My Understanding of the preg match all code above -

Preg_match_all is used to capture strings which have been matched by the above pattern. @ - means don't report any error on this. ' .$keys. ' have been imploded with a (pipe '|' also called or ) and because of implode function usage the keys values are 'nonce|nc|cnonce|qop|username|uri|username' .

Now the pattern looks for = sign .

Than parentheses comes with ?: non capturing parentheses means that it can be captured but it cannot be counted - at the time of using backrefrence.

Now 2 parentheses comes along ([\' "]) with a character class and \' (not very sure about this) -Please confirm if correct - but i think it's escaped so that
we can capture ' or " -as you can see from the above $txt variable username has a value "guest".

Now we get to the third parentheses which is ([^\2])+ - which I think is using negation with a back refrence , so we go back to the 2 parentheses because of \2 and look for another
" not start with what was matched in 2 parentheses with +(one or more) and than another parentheses with )?(option sign in the end to tell if its not really needed but optional) and another backrefrence
\2 which takes back to ([\' "]) and says find " and yes it "guest" is found without the quotes and is saved in the matches.

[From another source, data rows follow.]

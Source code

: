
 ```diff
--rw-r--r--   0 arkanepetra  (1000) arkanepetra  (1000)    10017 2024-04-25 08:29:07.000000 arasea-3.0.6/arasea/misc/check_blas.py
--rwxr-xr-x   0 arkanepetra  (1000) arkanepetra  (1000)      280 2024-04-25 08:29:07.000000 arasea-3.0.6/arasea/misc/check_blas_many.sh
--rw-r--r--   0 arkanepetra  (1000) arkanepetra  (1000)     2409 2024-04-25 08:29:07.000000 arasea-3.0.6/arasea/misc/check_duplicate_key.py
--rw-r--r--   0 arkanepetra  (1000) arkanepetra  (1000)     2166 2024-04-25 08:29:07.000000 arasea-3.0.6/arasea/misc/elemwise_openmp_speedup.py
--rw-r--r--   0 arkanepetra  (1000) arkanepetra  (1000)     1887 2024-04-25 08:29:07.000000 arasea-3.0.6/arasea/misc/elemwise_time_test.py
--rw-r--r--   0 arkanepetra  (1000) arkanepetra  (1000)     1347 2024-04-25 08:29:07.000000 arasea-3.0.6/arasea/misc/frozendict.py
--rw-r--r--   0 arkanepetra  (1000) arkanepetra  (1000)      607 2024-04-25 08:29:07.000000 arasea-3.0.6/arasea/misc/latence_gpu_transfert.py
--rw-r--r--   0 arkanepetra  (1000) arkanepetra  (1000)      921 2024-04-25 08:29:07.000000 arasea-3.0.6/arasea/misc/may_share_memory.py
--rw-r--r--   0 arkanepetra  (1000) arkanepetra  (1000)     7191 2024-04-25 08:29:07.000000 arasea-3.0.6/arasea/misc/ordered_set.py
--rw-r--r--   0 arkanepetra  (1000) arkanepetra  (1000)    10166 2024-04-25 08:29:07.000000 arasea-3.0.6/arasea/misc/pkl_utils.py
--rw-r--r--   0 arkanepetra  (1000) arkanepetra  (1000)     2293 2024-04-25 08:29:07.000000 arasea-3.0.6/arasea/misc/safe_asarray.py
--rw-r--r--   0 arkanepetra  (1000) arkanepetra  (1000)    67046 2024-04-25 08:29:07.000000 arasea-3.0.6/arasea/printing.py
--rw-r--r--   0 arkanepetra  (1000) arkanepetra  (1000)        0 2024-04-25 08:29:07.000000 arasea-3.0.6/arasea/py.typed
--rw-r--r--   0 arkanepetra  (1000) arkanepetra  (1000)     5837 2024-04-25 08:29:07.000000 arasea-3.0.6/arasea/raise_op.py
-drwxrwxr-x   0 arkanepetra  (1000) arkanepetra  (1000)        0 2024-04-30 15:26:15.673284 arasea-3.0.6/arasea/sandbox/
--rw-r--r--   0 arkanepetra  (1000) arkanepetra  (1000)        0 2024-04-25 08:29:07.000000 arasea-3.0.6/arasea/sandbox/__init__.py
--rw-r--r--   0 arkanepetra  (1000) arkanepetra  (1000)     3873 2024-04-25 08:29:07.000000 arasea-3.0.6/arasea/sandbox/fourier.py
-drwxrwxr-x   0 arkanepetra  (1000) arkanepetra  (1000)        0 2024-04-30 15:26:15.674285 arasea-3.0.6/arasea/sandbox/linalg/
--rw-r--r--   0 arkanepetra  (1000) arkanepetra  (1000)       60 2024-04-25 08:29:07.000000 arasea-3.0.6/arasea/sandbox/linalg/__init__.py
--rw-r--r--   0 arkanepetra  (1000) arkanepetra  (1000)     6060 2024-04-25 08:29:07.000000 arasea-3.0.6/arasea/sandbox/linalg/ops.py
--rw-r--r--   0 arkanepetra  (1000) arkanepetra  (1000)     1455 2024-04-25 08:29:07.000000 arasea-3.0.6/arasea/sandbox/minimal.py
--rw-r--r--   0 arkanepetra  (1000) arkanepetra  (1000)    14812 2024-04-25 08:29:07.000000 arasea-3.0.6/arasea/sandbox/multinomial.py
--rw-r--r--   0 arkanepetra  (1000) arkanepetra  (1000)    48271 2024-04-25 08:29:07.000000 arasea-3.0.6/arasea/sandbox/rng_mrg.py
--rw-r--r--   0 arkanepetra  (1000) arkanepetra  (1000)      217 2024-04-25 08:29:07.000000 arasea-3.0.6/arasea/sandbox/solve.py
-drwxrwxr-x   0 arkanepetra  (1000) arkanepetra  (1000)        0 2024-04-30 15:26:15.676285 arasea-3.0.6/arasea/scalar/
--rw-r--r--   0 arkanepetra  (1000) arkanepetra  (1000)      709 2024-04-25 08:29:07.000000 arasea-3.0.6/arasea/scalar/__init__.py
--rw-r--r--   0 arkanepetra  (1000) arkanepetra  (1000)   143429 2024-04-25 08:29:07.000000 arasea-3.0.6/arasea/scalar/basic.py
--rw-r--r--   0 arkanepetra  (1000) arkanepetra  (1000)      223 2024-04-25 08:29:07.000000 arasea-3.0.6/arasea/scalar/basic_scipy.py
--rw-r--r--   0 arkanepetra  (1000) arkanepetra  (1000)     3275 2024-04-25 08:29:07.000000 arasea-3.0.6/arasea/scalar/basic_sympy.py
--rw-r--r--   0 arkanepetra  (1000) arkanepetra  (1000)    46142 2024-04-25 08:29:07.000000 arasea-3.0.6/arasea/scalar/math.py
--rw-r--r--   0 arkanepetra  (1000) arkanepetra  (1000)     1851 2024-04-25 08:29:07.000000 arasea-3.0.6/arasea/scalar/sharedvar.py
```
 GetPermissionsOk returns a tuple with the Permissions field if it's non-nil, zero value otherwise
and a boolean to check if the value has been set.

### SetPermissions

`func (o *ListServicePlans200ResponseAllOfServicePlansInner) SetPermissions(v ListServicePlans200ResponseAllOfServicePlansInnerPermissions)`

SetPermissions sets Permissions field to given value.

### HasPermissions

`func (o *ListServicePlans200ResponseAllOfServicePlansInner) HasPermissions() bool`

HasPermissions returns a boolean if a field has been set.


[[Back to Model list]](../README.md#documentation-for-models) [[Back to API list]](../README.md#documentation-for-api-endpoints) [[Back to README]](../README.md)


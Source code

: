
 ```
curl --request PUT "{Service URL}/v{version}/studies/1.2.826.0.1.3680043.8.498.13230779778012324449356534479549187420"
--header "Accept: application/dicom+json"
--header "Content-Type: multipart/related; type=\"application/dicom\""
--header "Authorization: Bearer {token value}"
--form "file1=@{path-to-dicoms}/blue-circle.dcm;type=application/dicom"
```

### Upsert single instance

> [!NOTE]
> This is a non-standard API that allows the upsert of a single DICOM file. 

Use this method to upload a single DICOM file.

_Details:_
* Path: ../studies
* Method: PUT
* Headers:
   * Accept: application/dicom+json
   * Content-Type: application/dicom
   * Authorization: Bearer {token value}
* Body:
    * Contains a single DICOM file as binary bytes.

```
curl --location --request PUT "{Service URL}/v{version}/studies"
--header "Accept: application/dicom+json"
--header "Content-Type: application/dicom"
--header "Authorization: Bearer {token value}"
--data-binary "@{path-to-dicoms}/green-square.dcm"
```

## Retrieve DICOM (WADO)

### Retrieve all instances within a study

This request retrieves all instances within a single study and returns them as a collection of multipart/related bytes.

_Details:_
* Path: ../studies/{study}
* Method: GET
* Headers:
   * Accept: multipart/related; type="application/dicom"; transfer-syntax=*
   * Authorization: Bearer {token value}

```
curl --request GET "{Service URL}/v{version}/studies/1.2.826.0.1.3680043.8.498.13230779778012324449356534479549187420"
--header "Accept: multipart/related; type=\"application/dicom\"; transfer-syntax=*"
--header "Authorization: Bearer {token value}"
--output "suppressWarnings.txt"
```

Now I am confused at this very much | (represented as "pipe" or "or") I think its to do something with the keys which were imploded earlier - look at the $key variable after imploding - Whats the use of this don't know and in what context it's being used don't know. And the last parentheses ([^\s,]+) says dont capture anthing thats whitespace and , with + sign (One or more)

Please can someone tell whether I have got the above understanding correct and what mistakes I have made in my understanding.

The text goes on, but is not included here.